Even with a narrow victory in Indiana's Democratic primary Tuesday, Sen. Hillary Clinton failed to gain any ground on Sen. Barack Obama in the race for the Democratic nomination. Now the attention turns to whether or not Clinton's campaign will have the resources and the energy to move forward. Speaking to supporters Tuesday night, a noticeably fatigued Clinton indicated she could still remain in the race, at least until the end of the primary season June 3.
"These next primaries are another test," Clinton told supporters. "I'm going to work my heart out in West Virginia and Kentucky this month, and I intend to win them in the general election."
Clinton and Obama split Tuesday's primaries. In Indiana, Clinton bested Obama with 51 percent of the vote to his 49 percent. But in North Carolina, Obama notched a significantly larger win than some polls were predicting, garnering 56 percent of the vote to Clinton's 42 percent.

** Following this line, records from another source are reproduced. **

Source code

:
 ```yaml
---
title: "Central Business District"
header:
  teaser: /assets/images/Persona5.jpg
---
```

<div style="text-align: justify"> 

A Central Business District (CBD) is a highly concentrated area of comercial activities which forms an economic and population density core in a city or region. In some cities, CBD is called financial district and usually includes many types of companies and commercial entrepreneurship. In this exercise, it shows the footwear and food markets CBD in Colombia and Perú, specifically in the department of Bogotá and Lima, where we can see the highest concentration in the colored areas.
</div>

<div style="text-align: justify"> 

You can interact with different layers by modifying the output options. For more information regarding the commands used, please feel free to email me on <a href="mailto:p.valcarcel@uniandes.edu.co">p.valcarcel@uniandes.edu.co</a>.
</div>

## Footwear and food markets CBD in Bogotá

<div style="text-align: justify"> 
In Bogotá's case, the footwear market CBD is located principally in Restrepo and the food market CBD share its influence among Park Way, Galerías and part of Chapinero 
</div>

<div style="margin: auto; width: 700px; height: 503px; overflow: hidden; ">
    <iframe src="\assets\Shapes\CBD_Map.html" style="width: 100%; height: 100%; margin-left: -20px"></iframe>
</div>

Obama's sizeable win in North Carolina means he will take the lion's share of the delegates up for grabs Tuesday, even when Indiana is factored in. So, despite the split decision, Hillary Clinton will fall even further behind in the overall pledged delegate count.
"Given how far she's come and how little time there is to go, I can't imagine [Clinton] drops out before the last primary," says pollster and Democratic strategist Mark Mellman. "The more places she wins, the better off she is, because it's all about talking points for superdelegates right now."

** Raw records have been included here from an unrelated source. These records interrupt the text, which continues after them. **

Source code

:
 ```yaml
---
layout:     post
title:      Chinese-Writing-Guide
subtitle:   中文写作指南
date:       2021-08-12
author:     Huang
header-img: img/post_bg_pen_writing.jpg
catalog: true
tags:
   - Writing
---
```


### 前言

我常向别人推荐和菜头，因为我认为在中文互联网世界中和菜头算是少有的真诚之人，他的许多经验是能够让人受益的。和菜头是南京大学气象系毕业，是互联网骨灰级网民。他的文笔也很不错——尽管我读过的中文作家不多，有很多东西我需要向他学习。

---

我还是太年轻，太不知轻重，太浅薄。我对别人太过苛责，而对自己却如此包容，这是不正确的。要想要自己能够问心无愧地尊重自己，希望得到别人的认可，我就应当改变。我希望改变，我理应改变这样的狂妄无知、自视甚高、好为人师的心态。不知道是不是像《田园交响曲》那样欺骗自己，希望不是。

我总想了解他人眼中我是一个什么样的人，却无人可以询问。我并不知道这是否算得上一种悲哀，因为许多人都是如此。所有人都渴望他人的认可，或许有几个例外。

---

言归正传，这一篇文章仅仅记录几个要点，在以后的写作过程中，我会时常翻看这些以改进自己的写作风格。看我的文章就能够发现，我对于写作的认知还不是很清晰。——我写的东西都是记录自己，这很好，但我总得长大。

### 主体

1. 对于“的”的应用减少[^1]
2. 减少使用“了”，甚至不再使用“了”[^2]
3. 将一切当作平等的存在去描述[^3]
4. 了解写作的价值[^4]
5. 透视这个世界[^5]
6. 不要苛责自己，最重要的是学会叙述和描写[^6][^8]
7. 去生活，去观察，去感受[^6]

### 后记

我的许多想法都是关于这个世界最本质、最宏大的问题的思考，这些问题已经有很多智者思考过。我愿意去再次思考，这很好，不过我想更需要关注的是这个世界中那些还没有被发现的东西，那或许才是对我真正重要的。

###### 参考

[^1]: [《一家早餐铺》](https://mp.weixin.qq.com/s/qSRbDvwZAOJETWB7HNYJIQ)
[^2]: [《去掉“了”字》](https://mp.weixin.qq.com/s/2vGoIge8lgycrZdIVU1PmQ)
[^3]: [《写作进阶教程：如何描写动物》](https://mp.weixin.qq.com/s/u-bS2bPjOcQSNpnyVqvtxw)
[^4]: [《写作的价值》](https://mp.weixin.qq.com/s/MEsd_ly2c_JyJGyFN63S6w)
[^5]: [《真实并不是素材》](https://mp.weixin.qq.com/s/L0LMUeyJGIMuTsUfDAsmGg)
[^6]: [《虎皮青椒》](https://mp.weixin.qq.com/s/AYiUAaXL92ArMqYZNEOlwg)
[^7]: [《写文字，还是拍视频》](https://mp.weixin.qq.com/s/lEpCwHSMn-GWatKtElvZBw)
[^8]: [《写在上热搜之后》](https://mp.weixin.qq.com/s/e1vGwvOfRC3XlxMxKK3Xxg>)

If she moves forward, strategists say Hillary Clinton faces an uphill fight with her campaign needing to find a way to keep the money flowing after Tuesday's results. The campaign also needs to convince superdelegates to hold off on making a decision until after the last primary vote is cast-a call Mellman thinks the supers are likely to heed. "There's still no clear objective criteria on which [superdelegates] can base a decision," he says. "I think some of them are just waiting to have the full picture before they decide."

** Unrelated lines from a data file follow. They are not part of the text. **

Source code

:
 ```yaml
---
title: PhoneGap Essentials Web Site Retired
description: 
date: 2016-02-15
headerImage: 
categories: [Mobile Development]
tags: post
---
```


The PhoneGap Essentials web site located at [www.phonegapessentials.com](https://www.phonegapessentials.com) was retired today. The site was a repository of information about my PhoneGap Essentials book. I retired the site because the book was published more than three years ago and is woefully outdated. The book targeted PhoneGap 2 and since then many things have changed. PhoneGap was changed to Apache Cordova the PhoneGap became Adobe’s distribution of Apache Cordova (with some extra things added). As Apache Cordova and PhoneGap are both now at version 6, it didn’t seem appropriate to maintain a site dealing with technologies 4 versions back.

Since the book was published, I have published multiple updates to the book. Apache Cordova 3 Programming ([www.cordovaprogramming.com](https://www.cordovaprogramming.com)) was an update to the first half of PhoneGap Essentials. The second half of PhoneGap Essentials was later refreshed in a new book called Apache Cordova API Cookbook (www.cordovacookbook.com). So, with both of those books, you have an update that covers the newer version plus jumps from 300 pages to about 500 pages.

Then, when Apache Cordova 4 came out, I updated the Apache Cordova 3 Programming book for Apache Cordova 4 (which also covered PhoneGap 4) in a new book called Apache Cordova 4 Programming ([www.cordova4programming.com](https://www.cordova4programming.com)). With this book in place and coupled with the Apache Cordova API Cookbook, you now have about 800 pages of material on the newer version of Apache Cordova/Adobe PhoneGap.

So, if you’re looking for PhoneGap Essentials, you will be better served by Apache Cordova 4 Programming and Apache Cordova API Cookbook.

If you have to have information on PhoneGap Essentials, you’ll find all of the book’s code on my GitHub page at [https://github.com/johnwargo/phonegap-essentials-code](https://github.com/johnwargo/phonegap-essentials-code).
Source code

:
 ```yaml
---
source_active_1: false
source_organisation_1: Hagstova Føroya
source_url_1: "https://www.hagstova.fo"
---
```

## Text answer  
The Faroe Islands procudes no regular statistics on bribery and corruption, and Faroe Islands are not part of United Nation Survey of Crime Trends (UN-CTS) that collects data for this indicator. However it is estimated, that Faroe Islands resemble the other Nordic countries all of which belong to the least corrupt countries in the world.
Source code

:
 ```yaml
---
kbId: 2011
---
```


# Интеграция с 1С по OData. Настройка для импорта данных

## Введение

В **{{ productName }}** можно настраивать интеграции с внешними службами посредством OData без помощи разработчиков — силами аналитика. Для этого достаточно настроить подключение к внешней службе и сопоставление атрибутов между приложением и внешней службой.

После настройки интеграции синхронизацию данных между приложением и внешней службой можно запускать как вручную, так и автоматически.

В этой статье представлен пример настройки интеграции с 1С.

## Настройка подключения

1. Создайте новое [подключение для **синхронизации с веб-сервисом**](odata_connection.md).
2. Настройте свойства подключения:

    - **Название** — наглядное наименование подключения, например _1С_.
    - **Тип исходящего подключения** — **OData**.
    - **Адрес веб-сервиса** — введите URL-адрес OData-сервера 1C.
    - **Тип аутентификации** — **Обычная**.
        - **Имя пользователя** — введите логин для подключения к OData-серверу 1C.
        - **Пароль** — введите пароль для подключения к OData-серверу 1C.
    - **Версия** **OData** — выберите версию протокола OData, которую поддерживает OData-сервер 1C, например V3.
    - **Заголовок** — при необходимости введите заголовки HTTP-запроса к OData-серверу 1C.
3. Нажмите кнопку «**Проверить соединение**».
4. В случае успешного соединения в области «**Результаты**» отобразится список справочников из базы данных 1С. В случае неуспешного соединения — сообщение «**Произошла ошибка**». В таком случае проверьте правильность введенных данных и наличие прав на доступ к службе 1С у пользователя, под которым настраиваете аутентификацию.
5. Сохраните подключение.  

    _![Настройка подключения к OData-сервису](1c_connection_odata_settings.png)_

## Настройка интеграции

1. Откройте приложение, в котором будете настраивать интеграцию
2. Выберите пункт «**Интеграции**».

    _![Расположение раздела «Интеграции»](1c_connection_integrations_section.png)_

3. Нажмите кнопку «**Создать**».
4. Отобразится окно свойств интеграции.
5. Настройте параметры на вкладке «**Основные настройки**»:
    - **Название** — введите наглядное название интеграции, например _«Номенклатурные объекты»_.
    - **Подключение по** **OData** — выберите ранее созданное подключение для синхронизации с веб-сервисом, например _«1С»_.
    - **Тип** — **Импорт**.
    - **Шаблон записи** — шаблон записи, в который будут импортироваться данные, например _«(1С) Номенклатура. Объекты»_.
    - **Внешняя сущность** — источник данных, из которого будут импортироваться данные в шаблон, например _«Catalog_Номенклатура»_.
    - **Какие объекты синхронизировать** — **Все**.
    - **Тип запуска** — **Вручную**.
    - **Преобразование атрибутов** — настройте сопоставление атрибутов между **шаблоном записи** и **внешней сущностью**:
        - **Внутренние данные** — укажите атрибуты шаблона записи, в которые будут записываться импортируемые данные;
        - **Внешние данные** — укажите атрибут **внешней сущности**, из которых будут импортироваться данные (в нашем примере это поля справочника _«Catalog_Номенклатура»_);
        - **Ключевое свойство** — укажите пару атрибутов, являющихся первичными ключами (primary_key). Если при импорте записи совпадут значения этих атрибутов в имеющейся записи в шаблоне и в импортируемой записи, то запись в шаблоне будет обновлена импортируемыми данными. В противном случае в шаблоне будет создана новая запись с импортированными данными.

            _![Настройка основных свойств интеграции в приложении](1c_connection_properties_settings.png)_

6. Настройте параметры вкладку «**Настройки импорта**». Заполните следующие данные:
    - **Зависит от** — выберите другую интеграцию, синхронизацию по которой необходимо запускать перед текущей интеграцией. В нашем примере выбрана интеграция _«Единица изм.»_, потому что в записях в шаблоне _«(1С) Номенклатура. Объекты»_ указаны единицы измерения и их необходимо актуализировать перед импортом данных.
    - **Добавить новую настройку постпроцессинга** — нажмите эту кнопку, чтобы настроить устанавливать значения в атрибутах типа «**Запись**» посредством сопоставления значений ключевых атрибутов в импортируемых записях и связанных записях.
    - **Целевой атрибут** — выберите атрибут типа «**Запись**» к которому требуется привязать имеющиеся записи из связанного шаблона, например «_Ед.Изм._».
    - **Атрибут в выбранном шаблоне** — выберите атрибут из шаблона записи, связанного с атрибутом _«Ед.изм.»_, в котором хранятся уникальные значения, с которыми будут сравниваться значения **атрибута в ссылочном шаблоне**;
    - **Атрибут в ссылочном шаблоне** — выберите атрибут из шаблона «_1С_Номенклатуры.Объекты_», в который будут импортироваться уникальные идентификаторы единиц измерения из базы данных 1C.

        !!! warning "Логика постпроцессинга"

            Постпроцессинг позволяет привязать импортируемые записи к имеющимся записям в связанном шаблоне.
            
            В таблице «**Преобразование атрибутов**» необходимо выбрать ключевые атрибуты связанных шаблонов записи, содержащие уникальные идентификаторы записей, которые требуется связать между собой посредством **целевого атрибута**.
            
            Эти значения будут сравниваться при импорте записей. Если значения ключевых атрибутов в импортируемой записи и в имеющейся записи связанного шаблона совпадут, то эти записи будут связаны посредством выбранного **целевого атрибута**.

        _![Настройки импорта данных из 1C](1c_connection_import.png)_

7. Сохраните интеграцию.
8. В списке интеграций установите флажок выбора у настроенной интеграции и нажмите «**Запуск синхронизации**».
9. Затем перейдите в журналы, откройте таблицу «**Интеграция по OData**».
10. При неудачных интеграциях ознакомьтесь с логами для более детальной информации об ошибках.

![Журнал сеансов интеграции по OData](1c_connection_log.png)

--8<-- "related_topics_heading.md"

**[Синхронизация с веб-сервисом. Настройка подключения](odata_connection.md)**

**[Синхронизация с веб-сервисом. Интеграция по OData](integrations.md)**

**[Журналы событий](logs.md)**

Next up on the primary docket is West Virginia on May 13, followed by Kentucky and Oregon a week later. Clinton is heavily favored in West Virginia, where the working class white voters who helped carry her to victory in Ohio, Pennsylvania and Indiana make up an overwhelming majority of Democrats in the state.
With a win in Indiana under her belt, Clinton would look to bolster her electability argument with wins in places like West Virginia that give her another chance to tout her dominance among blue-collar white voters. She could also look to Puerto Rico, which votes June 1, where she can flex her muscle with Hispanics.
"If she shows real strength in a place like West Virginia and then can win a state like Oregon, the electability questions remain," says Democratic strategist Liz Chadderdon. "She's already proven there are a significant number of voters that are drawn to her over Obama."
With no poll numbers to parse just yet for any of the remaining states, the demographic make-up is the best indicator of how those contests may shape up. Democratic strategist Tad Devine says expectations will be high for Clinton in West Virginia, Kentucky and Puerto Rico. But Devine thinks the key state moving forward will likely be Oregon. "That state's going to have a lot of weight," he says. "It's a more progressive state that doesn't fit naturally into her column, so if she can win there it helps her chances and her argument immeasurably."
And despite primary fatigue from party insiders, Democratic voters appear anxious to keep the contest moving. A Gallup poll released Tuesday found that 60 percent of Democrats want both Obama and Clinton to continue their campaigns. Just 23 percent of Democrats said Clinton should drop out; 15 percent said Obama should leave the race. The same poll found that 45 percent of Democratic voters think the party's superdelegates should wait until the official end of the primary season June 3 to declare their allegiance. And a full 26 percent of voters want the supers to wait until the convention in Denver.
Coming into Tuesday, Clinton was some 415 pledged delegates short of the number needed to clinch the nomination-that count does not include Florida and Michigan. Obama was just 280 shy entering Tuesday. Come Wednesday, Obama will likely be within 200 delegates of reaching the magic number of 2,025 pledged delegates.
If the Clinton campaign decides to fight on, the race for the nomination could enter a contentious and confusing phase as the end of the primary season nears. The Democratic National Committee's Rules and Bylaws Committee is set to meet at the end of the month, where members will debate whether to seat the delegations from Michigan and Florida. Tad Devine says that meeting could be the start of weeks of procedural wrangling between the campaigns, assuming the Clinton campaign takes up that fight.
"Anything from inconsequential action to turmoil can come out of that process," Devine says. "It's really up to the campaigns to decide what they want the tone of this to be, because the rules are such that they could go as nuclear as they want if it drags on, especially if it gets to Denver."
And given the chance, says Liz Chadderdon, Hillary Clinton will take the fight to Denver.
"Hillary has proven that she doesn't go quietly, so I can only imagine they have figured out a path to victory," she says. "Now, do I think [the Clintons] would rip apart the party for her to be the nominee? ... I actually do, which is really quite a depressing thought for a Democrat."